REQUIRED ACTION ▸ The answer must be every line of the records below that contains the word "undefined".

Start of SUPPLIED MATERIAL

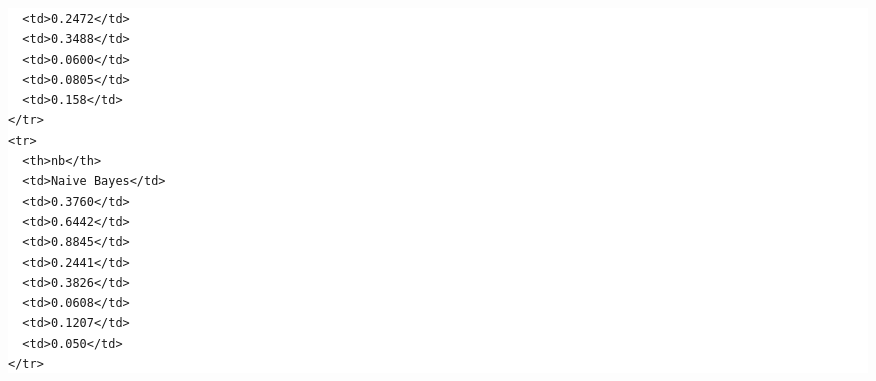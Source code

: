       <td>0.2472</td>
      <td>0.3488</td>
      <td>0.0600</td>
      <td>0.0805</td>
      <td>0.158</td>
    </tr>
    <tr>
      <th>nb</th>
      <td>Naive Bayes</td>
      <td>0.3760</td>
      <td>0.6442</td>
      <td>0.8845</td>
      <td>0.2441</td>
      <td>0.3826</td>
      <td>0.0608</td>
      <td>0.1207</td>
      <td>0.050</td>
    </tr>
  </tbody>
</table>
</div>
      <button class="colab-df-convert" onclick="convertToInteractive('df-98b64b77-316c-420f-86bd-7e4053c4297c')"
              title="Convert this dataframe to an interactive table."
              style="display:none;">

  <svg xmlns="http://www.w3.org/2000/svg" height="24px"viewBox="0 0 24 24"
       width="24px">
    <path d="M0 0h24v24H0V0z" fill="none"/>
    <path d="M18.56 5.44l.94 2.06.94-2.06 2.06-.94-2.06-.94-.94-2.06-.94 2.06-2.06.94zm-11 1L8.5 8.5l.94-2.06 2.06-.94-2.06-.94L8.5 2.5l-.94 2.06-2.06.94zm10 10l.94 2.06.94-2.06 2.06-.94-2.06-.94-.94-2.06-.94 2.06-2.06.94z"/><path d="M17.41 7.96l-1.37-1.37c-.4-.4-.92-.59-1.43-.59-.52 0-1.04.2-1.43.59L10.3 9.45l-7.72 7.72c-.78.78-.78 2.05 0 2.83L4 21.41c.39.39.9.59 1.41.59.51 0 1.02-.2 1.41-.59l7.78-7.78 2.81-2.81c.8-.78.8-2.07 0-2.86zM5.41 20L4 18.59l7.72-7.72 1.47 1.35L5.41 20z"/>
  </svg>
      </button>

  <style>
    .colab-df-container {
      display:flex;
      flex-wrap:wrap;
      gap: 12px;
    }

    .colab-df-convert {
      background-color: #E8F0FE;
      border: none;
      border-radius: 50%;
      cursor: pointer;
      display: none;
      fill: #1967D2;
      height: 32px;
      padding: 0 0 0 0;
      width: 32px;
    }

End of SUPPLIED MATERIAL
Start of SUPPLIED MATERIAL

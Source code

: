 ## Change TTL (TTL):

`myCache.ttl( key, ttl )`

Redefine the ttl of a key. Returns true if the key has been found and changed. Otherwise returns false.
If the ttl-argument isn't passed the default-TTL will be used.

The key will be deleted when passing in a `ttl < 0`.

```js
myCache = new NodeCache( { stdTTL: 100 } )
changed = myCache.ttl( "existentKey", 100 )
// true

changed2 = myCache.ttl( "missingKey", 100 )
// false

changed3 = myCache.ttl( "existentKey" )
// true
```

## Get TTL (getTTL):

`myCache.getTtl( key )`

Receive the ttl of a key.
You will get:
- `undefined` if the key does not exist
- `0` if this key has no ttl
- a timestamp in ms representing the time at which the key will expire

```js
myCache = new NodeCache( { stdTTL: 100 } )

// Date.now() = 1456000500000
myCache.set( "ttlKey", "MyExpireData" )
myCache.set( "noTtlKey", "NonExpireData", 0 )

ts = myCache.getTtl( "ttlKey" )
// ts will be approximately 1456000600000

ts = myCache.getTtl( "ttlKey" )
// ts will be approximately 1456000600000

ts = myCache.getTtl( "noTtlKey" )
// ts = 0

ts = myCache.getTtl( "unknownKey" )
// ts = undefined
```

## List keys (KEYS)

End of SUPPLIED MATERIAL
Start of SUPPLIED MATERIAL

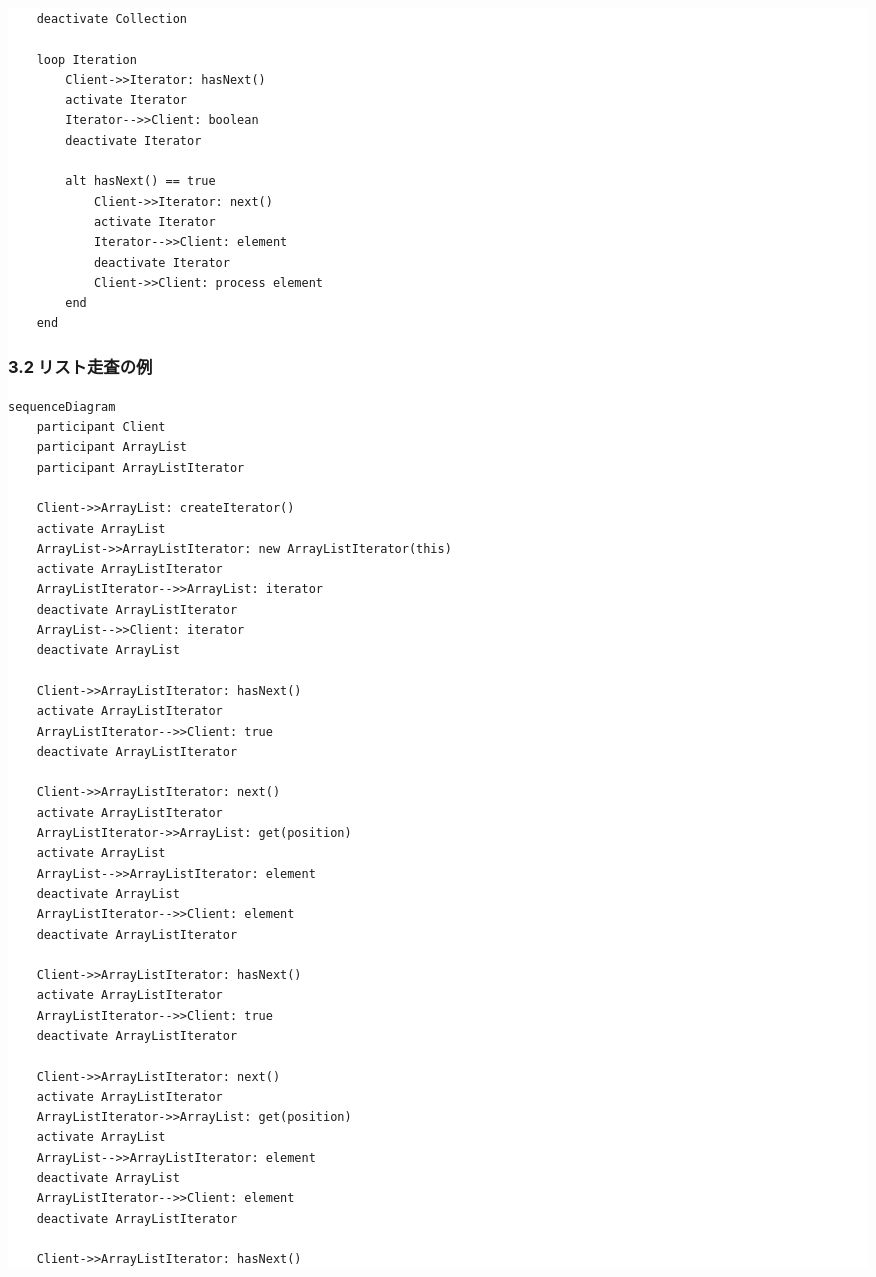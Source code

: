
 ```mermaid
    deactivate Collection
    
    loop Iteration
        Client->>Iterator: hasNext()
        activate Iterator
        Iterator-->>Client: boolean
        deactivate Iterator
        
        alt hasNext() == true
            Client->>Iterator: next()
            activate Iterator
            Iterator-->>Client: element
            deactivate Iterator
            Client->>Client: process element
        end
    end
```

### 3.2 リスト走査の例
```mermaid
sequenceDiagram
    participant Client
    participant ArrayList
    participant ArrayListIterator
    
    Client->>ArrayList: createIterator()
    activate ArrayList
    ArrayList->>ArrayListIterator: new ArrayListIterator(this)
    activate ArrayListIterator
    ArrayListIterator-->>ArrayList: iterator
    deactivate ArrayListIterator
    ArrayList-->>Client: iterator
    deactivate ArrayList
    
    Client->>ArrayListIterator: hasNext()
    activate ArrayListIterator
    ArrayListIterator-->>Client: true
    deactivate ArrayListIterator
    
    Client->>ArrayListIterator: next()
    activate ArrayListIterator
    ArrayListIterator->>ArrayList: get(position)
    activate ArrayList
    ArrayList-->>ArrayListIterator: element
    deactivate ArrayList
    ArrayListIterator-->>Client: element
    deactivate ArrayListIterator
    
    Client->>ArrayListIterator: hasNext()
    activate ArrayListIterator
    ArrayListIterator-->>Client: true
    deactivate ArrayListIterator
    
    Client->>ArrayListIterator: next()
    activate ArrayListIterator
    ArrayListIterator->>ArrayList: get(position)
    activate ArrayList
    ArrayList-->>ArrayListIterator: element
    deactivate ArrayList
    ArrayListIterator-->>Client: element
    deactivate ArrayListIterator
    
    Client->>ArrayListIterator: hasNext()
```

End of SUPPLIED MATERIAL

RESULT OF THE EXERCISE ▸
- `undefined` if the key does not exist
// ts = undefined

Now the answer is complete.